# Hennessy Hammock



## pedxing (Sep 3, 2002)

I just wanted to pop in and rave about my Hennessy Hammock.  I just tried it out on a three day backpacking trip and it was wonderful.  I got the Ultrlight A-Sym (it was at REI at their big used/returned gear sale and I could not resist the price).  It's under two pounds, but a bit roomier than their lightest model.  I think it was designed to address some of the complaints about the Ultralight (not enough room, difficult to adjust for complete weather protection).  Anyway, it kept me dry during heavy cold rain and it kept me comfortable.  It's definitely my solo shelter for 3 season backpacking.
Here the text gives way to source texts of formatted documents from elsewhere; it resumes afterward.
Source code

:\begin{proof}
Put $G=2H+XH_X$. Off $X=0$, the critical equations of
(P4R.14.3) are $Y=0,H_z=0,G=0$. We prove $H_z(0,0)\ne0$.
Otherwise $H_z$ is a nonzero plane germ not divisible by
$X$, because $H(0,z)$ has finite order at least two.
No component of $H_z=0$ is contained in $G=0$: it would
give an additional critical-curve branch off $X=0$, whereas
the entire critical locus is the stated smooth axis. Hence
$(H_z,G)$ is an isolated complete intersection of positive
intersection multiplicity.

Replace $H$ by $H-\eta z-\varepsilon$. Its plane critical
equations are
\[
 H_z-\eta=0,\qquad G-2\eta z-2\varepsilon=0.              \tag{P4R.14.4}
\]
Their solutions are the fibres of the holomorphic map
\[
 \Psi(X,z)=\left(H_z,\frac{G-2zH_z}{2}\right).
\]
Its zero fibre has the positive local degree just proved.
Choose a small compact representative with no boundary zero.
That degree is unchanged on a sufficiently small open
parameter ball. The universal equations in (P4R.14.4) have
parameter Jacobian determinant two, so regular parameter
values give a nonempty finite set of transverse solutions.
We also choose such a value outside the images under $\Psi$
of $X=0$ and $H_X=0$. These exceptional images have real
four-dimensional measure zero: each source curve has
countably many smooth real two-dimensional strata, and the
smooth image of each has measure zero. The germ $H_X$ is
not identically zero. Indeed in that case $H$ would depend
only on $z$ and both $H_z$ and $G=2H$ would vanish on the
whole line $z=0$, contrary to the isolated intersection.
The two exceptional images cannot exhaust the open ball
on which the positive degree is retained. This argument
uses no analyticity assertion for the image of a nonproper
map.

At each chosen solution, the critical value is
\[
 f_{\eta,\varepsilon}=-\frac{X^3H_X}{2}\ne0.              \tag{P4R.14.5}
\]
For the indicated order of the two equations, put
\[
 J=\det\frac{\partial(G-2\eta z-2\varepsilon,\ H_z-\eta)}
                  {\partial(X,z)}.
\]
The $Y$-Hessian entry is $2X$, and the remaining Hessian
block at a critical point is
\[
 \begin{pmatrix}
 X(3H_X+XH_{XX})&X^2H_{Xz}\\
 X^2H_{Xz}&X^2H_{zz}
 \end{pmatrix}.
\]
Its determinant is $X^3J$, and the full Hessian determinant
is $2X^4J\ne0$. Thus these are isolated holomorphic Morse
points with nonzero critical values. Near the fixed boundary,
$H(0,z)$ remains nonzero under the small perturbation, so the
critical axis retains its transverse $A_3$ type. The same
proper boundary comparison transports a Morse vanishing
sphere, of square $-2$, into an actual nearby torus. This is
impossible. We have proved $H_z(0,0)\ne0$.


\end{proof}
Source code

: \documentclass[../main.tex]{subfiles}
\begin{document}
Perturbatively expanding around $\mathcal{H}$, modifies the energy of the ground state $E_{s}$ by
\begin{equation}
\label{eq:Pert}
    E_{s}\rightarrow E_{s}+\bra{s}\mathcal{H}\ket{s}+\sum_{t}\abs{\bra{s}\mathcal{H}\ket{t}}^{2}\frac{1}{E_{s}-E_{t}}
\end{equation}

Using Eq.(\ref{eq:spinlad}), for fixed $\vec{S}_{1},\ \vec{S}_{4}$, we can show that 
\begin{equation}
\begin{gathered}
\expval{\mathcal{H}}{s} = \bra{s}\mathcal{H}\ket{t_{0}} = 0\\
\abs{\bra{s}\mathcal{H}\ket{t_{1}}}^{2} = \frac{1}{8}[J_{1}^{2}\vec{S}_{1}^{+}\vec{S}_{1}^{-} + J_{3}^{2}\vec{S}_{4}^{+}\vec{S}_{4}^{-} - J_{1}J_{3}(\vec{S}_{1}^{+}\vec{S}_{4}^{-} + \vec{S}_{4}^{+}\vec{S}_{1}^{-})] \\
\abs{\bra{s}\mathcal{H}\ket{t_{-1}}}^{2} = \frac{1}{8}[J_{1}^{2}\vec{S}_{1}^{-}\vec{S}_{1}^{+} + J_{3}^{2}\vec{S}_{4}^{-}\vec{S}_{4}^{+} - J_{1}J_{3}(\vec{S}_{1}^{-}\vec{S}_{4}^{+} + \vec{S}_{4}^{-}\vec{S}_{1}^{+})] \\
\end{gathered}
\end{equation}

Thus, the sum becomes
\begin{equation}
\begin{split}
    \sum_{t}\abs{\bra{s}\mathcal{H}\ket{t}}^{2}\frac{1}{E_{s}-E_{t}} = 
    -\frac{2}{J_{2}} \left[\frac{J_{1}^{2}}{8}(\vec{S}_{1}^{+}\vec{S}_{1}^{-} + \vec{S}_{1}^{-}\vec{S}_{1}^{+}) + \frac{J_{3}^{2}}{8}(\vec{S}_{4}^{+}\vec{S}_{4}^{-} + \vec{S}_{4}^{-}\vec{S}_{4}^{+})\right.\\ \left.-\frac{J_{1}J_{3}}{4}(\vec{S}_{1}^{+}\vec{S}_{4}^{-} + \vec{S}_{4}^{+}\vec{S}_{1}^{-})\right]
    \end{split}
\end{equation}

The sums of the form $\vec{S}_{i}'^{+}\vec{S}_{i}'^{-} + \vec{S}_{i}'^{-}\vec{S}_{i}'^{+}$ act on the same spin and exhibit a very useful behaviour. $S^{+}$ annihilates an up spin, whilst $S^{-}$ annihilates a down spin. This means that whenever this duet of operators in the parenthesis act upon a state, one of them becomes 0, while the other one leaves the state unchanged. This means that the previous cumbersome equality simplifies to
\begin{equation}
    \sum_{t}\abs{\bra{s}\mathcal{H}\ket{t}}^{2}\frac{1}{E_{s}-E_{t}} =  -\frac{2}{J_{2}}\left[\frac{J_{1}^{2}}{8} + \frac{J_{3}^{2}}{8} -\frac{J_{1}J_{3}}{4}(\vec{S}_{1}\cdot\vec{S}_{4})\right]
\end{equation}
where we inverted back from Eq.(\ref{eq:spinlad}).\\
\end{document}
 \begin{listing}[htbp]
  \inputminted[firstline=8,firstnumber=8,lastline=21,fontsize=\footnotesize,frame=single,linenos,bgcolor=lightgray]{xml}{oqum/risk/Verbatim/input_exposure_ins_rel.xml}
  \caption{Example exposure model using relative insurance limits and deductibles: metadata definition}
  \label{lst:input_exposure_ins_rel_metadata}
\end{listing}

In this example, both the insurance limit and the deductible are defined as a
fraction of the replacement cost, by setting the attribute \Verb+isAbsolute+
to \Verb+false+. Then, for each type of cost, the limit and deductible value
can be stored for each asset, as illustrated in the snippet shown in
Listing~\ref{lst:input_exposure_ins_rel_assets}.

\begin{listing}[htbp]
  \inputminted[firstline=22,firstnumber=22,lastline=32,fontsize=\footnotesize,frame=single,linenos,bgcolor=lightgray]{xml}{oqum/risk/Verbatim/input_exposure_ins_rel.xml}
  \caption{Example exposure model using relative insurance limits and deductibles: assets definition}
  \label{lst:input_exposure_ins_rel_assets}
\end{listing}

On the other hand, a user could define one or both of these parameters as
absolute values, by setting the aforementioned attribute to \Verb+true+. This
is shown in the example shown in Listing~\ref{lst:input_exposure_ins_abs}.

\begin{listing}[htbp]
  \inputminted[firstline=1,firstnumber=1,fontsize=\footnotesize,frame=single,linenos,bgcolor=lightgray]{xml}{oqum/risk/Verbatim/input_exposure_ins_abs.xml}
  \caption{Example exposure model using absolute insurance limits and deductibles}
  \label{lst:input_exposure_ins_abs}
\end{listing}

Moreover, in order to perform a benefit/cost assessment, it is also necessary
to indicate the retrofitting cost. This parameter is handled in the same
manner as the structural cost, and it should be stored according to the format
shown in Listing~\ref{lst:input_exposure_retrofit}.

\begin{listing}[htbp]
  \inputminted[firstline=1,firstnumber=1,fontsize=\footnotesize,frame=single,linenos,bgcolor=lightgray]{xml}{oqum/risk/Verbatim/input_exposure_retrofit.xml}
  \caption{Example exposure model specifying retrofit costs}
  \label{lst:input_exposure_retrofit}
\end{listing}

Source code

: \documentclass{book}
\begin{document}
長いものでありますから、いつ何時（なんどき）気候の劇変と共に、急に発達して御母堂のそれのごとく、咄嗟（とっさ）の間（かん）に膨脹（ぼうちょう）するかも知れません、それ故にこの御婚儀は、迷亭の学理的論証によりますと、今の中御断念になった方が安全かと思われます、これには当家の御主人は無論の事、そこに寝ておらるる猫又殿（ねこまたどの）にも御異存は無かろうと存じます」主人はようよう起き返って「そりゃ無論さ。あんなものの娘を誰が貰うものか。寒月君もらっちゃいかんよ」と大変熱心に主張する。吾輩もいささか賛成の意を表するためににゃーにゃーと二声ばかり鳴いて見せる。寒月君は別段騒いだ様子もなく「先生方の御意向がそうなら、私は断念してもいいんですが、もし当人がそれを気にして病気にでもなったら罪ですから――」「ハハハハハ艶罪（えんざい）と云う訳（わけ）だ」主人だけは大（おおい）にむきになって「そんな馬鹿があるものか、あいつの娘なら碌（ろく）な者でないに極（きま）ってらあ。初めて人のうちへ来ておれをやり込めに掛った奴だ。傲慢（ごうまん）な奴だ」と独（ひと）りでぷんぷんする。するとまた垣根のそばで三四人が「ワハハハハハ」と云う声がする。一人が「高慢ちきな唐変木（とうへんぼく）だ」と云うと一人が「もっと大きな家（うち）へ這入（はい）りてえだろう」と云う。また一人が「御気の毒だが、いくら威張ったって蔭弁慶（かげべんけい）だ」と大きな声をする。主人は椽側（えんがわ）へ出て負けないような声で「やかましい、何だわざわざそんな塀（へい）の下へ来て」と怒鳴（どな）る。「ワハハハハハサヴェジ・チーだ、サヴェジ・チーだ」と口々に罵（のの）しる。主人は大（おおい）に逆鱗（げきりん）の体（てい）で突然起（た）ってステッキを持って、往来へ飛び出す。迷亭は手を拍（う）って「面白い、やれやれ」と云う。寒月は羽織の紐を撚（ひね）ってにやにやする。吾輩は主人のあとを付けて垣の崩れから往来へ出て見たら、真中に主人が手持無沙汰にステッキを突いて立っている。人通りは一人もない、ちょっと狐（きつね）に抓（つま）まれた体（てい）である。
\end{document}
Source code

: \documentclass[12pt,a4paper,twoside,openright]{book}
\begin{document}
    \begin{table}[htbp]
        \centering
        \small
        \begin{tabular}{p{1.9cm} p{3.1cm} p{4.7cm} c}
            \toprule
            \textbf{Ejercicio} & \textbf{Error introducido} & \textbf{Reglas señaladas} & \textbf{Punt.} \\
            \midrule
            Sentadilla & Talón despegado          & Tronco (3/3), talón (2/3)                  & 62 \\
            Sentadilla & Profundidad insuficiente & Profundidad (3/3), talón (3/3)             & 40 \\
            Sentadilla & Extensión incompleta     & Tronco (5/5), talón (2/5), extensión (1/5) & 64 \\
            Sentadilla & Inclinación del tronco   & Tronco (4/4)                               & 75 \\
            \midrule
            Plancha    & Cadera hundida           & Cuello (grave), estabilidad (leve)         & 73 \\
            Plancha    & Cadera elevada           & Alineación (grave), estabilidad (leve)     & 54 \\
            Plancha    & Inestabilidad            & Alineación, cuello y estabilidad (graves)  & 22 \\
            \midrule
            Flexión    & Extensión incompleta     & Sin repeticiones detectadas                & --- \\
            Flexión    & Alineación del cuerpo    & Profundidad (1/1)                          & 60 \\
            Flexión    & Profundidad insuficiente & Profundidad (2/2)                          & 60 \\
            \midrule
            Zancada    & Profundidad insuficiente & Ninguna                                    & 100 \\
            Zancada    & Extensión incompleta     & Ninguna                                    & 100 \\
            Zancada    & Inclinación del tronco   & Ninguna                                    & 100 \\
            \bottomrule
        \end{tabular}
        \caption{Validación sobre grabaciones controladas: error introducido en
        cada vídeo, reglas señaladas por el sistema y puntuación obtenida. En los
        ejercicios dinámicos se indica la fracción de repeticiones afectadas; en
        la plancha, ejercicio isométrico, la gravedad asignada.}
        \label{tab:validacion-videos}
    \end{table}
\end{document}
(One good source of info on several models of the hammock is: http://www.hikinghq.net/gear/hennessey_assym_hammock2.html


----------



## Greg (Sep 11, 2002)

Are hammocks comfortable? Is there room for anything else other than you and your sleeping bag? Are they difficult to get in and out of? It seems like you're kind of "caccooned" in one. I would think the curveness of it wouldn't be comfortable for long.


----------



## pedxing (Sep 11, 2002)

The hammocks are pretty darned comfortable... no need for cushioning from a mattress pad.  However, some kind of pad is important on cool nights for insulation.  The air underneath can chill much more quickly than the ground does in a tent.  You actually lie incredibly flat... as flat as you would in a tent on an imperfect site.  If you tie the hammock well, you don't get that big curce effect we usually associate with hammocks.

I didn't feel claustraphobic.  There is a lot more room than in a bivy, and it felt roomier than my Walrus Zoid did (this went double in the rain, since in a tent you worry about moisture if you touch the side walls sometimes - but with a tarp suspended above the hammock, there is no almost no condensation on the hammock surfaces and little contact between the hammock and the rain fly/tarp).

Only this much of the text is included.